Data records
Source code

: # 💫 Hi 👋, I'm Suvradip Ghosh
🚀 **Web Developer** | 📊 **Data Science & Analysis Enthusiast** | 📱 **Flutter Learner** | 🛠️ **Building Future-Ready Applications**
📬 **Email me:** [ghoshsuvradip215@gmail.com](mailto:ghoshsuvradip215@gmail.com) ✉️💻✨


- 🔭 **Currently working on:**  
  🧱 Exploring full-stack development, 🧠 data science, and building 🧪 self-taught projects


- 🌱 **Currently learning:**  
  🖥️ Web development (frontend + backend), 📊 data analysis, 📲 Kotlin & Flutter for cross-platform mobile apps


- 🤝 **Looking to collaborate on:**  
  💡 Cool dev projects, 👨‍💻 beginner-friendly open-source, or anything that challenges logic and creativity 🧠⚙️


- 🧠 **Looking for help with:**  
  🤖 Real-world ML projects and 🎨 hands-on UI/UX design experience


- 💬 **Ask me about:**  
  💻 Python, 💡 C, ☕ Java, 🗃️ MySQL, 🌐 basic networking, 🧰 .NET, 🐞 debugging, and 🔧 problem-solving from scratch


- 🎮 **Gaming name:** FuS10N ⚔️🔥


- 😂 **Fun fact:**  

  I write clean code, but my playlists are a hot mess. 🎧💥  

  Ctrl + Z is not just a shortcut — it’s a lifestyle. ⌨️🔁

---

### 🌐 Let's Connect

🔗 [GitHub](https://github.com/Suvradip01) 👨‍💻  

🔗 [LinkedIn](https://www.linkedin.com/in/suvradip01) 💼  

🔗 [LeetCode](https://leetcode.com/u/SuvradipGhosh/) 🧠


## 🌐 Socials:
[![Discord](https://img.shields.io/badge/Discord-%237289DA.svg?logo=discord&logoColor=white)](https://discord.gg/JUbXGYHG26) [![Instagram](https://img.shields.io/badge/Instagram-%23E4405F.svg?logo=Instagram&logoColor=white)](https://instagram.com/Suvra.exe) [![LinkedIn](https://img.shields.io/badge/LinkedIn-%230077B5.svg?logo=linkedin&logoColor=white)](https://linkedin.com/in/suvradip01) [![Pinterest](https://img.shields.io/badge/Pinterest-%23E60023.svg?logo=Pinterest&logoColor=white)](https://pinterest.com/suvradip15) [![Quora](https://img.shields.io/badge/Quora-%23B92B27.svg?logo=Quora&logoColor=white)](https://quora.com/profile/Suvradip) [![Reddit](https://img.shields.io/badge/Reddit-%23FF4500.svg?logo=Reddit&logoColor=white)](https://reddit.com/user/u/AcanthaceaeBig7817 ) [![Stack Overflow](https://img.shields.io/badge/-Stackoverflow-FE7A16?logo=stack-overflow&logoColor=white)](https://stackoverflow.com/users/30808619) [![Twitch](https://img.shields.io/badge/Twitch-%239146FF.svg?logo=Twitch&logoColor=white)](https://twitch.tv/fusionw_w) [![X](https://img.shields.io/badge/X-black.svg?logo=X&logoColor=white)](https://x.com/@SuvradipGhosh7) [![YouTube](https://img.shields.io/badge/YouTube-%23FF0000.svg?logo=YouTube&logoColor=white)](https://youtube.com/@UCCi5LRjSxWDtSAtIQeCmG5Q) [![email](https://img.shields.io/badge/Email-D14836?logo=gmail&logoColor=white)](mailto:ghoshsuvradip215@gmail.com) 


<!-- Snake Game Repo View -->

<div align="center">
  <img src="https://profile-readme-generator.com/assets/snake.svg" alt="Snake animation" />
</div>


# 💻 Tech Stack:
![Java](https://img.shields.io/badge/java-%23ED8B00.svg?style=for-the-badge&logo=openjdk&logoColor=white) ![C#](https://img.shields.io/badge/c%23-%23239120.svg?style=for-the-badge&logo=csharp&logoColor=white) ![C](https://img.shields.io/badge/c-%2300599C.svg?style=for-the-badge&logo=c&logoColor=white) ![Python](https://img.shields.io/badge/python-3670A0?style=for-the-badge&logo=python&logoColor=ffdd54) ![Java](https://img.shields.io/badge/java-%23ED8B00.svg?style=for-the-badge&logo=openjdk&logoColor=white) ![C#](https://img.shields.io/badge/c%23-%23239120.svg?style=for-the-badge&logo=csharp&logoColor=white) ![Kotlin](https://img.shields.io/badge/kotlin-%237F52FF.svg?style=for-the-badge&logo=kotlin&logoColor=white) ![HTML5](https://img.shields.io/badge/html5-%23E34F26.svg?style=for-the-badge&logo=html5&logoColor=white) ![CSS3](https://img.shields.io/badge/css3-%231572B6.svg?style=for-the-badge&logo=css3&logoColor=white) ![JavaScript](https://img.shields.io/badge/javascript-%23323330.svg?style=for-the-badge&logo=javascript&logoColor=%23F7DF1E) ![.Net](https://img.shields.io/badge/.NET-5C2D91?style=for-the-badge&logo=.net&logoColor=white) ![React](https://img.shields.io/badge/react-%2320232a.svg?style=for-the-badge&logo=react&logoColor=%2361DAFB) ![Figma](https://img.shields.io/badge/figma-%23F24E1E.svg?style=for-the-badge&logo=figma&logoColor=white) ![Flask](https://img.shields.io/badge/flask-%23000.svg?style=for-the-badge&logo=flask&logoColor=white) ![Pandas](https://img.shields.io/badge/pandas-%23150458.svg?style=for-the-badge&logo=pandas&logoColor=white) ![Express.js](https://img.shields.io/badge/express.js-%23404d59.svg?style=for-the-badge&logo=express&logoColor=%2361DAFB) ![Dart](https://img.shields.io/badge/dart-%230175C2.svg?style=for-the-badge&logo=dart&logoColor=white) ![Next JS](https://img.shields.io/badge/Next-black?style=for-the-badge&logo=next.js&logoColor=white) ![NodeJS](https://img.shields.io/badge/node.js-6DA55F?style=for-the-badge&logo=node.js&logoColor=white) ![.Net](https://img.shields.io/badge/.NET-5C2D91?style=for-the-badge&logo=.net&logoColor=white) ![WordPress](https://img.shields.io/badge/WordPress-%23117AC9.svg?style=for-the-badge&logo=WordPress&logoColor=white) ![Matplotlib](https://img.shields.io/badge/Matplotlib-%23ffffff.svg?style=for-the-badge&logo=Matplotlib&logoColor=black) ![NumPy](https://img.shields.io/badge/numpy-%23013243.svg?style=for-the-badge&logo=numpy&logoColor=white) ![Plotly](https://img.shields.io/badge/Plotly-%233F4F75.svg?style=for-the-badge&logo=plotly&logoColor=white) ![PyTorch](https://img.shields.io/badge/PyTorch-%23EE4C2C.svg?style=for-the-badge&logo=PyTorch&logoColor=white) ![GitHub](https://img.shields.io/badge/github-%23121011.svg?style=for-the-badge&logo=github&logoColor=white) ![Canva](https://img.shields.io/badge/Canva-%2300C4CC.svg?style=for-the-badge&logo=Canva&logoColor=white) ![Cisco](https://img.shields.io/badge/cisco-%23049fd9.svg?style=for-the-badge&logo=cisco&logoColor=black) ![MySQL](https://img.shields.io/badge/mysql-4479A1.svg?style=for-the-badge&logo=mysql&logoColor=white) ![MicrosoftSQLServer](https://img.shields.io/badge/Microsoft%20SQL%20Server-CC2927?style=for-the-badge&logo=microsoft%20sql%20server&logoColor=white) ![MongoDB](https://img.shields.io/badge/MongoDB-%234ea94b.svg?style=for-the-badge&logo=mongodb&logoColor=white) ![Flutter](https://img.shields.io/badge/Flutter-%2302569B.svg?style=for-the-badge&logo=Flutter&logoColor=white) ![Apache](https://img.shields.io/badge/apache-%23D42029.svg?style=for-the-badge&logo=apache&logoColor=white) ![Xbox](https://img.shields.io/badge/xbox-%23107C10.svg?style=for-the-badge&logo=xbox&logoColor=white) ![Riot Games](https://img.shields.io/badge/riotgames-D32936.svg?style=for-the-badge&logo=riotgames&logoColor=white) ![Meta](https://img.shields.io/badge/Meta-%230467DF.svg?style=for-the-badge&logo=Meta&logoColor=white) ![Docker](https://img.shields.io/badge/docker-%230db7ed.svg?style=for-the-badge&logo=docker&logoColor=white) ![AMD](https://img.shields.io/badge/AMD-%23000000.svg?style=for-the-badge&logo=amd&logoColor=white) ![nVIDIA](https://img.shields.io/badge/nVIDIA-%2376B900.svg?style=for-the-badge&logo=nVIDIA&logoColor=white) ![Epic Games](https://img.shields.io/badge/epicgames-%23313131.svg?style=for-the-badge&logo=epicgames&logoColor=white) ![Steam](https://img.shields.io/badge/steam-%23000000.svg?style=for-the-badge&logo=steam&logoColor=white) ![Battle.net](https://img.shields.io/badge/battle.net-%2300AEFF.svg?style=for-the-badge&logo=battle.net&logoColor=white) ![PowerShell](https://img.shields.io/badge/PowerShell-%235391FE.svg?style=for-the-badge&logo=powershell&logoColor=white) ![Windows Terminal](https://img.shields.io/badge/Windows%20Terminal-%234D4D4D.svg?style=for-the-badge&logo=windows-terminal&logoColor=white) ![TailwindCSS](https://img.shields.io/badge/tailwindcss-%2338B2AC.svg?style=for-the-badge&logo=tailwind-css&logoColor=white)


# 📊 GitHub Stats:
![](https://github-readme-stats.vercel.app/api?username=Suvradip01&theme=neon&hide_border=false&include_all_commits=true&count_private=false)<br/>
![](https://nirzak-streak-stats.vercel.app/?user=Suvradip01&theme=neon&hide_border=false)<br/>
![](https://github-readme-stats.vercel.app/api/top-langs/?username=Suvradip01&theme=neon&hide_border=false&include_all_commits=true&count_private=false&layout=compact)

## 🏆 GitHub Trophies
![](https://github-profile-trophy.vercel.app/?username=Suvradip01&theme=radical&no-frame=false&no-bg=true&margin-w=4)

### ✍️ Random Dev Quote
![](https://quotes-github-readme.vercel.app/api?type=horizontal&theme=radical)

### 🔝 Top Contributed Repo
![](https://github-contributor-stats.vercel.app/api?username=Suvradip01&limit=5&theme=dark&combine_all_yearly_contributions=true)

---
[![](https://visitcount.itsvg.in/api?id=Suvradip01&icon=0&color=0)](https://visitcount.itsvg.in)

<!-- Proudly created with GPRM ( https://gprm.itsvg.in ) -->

ACTIVITY
Every line that holds the word "radical" should be copied from the records above.

TASK ANSWER
![](https://github-profile-trophy.vercel.app/?username=Suvradip01&theme=radical&no-frame=false&no-bg=true&margin-w=4)
![](https://quotes-github-readme.vercel.app/api?type=horizontal&theme=radical)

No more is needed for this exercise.